La Dolce Vita is a very interesting movie directed by Fellini which portrays issues as they are in the real world. The director (Fellini) captures certain characters in the movie to communicate occurrences in real life situations. It is interesting to watch how the director portrays the tabloid media and the journalists who engage in creating hysteria and sensation in issues which occur in the movie.
The director portrays the media as dishonest, opportunistic and intrusive which very similar to the media in current times. The way the director portrays the media is thought to provoke as I cannot resist comparing this with the way the media has revealed scandals in the recent past amidst accusations of blackmail, betrayal, and bribery from the political class and entrepreneurs.
Furthermore the media today is more celebrity-oriented than ever before, as they sometimes only capture the key figures in life and their employees themselves are celebrities. This is exactly what the director is trying to capture in this movie shot in the 1960s.
Though some people may not like the movie because of morality and religious reasons, it is important for a person to understand what the director (Fellini) wanted to communicate before criticizing the movie. The lifestyles, especially by some of the characters Fellini uses ( for example Marcello), is lavish, opportunistic and immoral and the way the movie starts with a statue of Jesus below the first plane flying over Rome makes a person of a staunch moral character built on religious values to burst with criticism and complain.
This is further worsened by the cheering half naked (bikini dressed) women seen on rooftops. This was tantamount to the ridicule of the second coming of Jesus Christ! No wonder the Roman Catholic Church highly criticized the movie and Fellini banned from traveling to Spain!
Could Fellini have known that what he was portraying while shooting the movie would reflect the society almost fifty years later? This is a critical question which comes to my mind when I watch the way Fellini displays relationships in the movie. The kinds of relationships which are portrayed in La Dolce Vita are those laden with alcohol, drugs, infidelity, partying, betrayal, sex and escape from reality.
This is portrayed by the way Marcello goes around sleeping with women including journalists and being unfaithful to some of them who had built trust in him. This is no doubt related to issues which occur today with revelations (from the media) of the political class and celebrities betraying their families by being unfaithful for example having maidens in secret and away from their families.
Fellini portrays a generation which exhibits a lack of the need of God, loose moral values and courting Satan by lack of morality (for example Dante). Therefore criticism of the director (Fellini) for shooting such a movie is welcomed. The way Fellini portrays chorus girls dressed like cats and the unrecognizable creature is a circus phenomenon which is scaring and almost irritating.
Critically analyzing the circus phenomenon which portrays girls dressed like cats and other circus phenomena in the movie, the director portrays the paradoxes and contradictions of the real world and he does this best by exaggeration. Fellini further uses Marcello as a central character to portray this phenomenon.

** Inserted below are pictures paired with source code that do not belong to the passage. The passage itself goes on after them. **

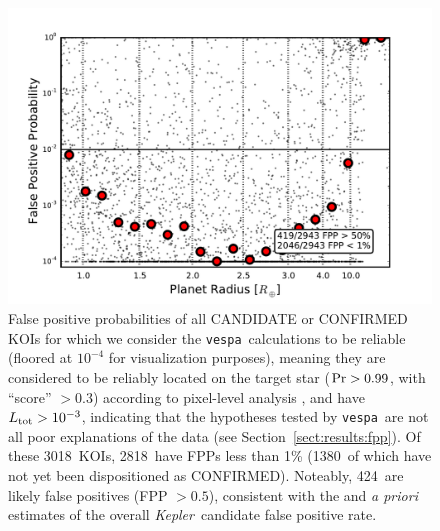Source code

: \documentclass{emulateapj}
\newcommand{\figlabel}[1]{\label{fig:#1}}
\newcommand{\sectionname}{Section}
\newcommand{\Sect}[1]{\sectionname~\ref{sect:#1}}
\newcommand{\sect}[1]{\Sect{#1}}
\newcommand{\nreliable}{3018}
\newcommand{\nval}{2818}
\newcommand{\nreliableFP}{424}
\newcommand{\nvalnew}{1380}
\newcommand{\posprobthresh}{0.3}
\newcommand{\kepler}{\textit{Kepler}}
\newcommand{\vespa}{\texttt{vespa}}
\begin{document}
\begin{figure}[p]
\begin{center}
\includegraphics[width=7in]{figures/fpp_summary_all.pdf}
\end{center}
\caption{False positive probabilities of all CANDIDATE or CONFIRMED
  KOIs for which we consider the \vespa\ calculations to be reliable
  (floored at $10^{-4}$ for visualization purposes), meaning they are
  considered to be reliably located on the target star ($ {\rm Pr} >
  0.99$, with ``score'' $> \posprobthresh$) according to pixel-level analysis
  \citep{Bryson:KSCI}, and have $L_{\rm tot} > 10^{-3}$, indicating
  that the hypotheses tested by \vespa\ are not all poor explanations
  of the data (see \sect{results:fpp}).  Of these \nreliable\ KOIs,
  \nval\ have FPPs less than 1\% (\nvalnew\ of which have not yet been
  dispositioned as CONFIRMED).  Noteably, \nreliableFP\ are likely
  false positives (FPP $> 0.5$), consistent with the
  \citet{Morton:2011b} and \citet{Fressin:2013} \emph{a priori}
  estimates of the overall \kepler\ candidate false positive rate.
  \figlabel{fppall}}
\end{figure}
\end{document}
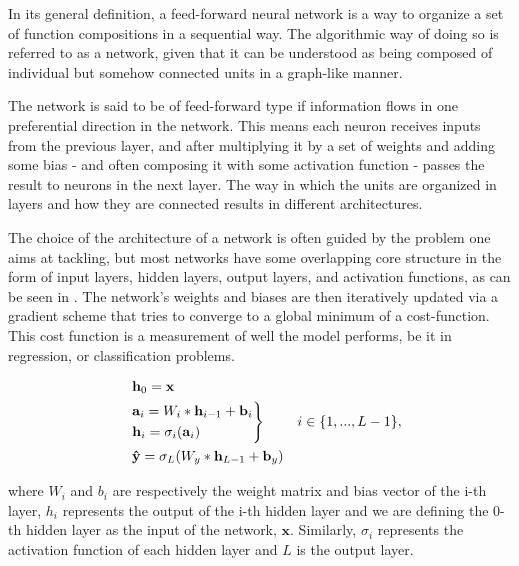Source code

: In its general definition, a feed-forward neural network is a way to organize a set of function compositions in a sequential way. The algorithmic way of doing so is referred to as a network, given that it can be understood as being composed of individual but somehow connected units in a graph-like manner. 

The network is said to be of feed-forward type if information flows in one preferential direction in the network. This means each neuron receives inputs from the previous layer, and after multiplying it by a set of weights and adding some bias - and often composing it with some activation function - passes the result to neurons in the next layer. The way in which the units are organized in layers and how they are connected results in different architectures. 

The choice of the architecture of a network is often guided by the problem one aims at tackling, but most networks have some overlapping core structure in the form of input layers, hidden layers, output layers, and activation functions, as can be seen in . The network's weights and biases are then iteratively updated via a gradient scheme that tries to converge to a global minimum of a cost-function. This cost function is a measurement of well the model performs, be it in regression, or classification problems.


\begin{align}
&            && \mathbf{h}_0 = \mathbf{x} \notag\\
&            && 
                \negthickspace%
                \begin{rcases}  
                \mathbf{a}_i= W_i * \mathbf{h}_{i-1} + \mathbf{b}_i \notag\\
                \mathbf{h}_i    = \sigma_i(\mathbf{a}_i) 
                    \end{rcases}&  i \in \{1, ..., L-1\}, \\
&            &&\mathbf{\hat{y}} = \sigma_L(W_y *\mathbf{h}_{L-1} + \mathbf{b}_y) 
\label{eq:FFN}
\end{align}

where $W_i$ and $b_i$ are respectively the weight matrix and bias vector of the i-th layer, $h_i$ represents the output of the i-th hidden layer and we are defining the 0-th hidden layer as the input of the network, $\mathbf{x}$. Similarly, $\sigma_i$ represents the activation function of each hidden layer and $L$ is the output layer. 

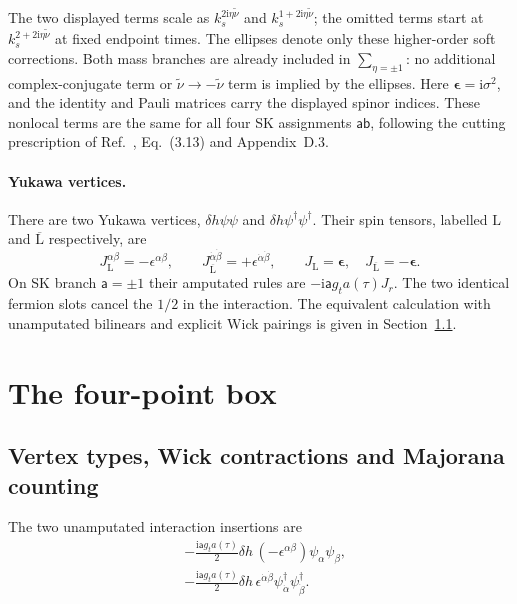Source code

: \documentclass[a4paper,12pt]{article}
\newcommand{\ii}{\mathrm i}
\newcommand{\tn}{\tilde\nu}
\def\aa{\mathsf a}
\newcommand{\bb}{\mathsf b}
\newcommand{\epsmat}{\boldsymbol{\epsilon}}
\begin{document}
The two displayed terms scale as $k_s^{2\ii \eta\tn}$ and
$k_s^{1+2\ii \eta\tn}$; the omitted terms start at
$k_s^{2+2\ii \eta\tn}$ at fixed endpoint times.
The ellipses denote only these higher-order soft corrections.
Both mass branches are already included in $\sum_{\eta=\pm1}$:
no additional complex-conjugate term or $\tn\to-\tn$ term is
implied by the ellipses.
Here $\epsmat=\ii\sigma^2$, and the identity and Pauli matrices carry
the displayed spinor indices. These nonlocal terms are the same for
all four SK assignments $\aa\bb$, following the cutting prescription of
Ref.~\cite{you}, Eq.~(3.13) and Appendix~D.3.

\paragraph{Yukawa vertices.}
There are two Yukawa vertices, $\delta h\psi\psi$
and $\delta h\psi^\dagger\psi^\dagger$.
Their spin tensors, labelled $\mathrm L$ and $\overline{\mathrm L}$ respectively, are
\begin{equation}
 J_{\mathrm L}^{\alpha\beta}=-\epsilon^{\alpha\beta},\qquad
 J_{\overline{\mathrm L}}^{\dot\alpha\dot\beta}
 =+\epsilon^{\dot\alpha\dot\beta},\qquad
 J_{\mathrm L}=\epsmat,\quad J_{\overline{\mathrm L}}=-\epsmat.
 \label{eq:vertex-tensors}
\end{equation}
On SK branch $\aa=\pm1$ their amputated rules are
$-\ii \aa g_t a(\tau)J_r$. The two identical fermion slots cancel the
$1/2$ in the interaction. The equivalent calculation with unamputated
bilinears and explicit Wick pairings is given in Section~\ref{sec:wick}.

\section{The four-point box}
\subsection{Vertex types, Wick contractions and Majorana counting}
\label{sec:wick}

The two unamputated interaction insertions are
\begin{align}
 &-\frac{\ii \aa g_ta(\tau)}2\delta h\,
 (-\epsilon^{\alpha\beta})
 \psi_\alpha\psi_\beta,
 \nonumber\\
 &-\frac{\ii \aa g_ta(\tau)}2\delta h\,
 \epsilon^{\dot\alpha\dot\beta}
 \psi^\dagger_{\dot\alpha}\psi^\dagger_{\dot\beta}.
 \label{eq:vertex-rule}
\end{align}
\end{document}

The scandals surrounding the movie at the time of production further give a true depiction of modern society. The movie was shot during Wilma Montesi’s death where suspicion of conspiracy and murder arose, causing politicians, journalists, and film stars to brush shoulders.
This aspect by Fellini reflects l the deviations from societal morals which occur in our lives in current times. It is therefore inevitable to infer that Fellini’s movie revolved around what was happening in Rome (as elaborated above) as this is almost a mirror of the current society.
(La Dolce Vita. Dir. Federico Fellini. 1965. Film).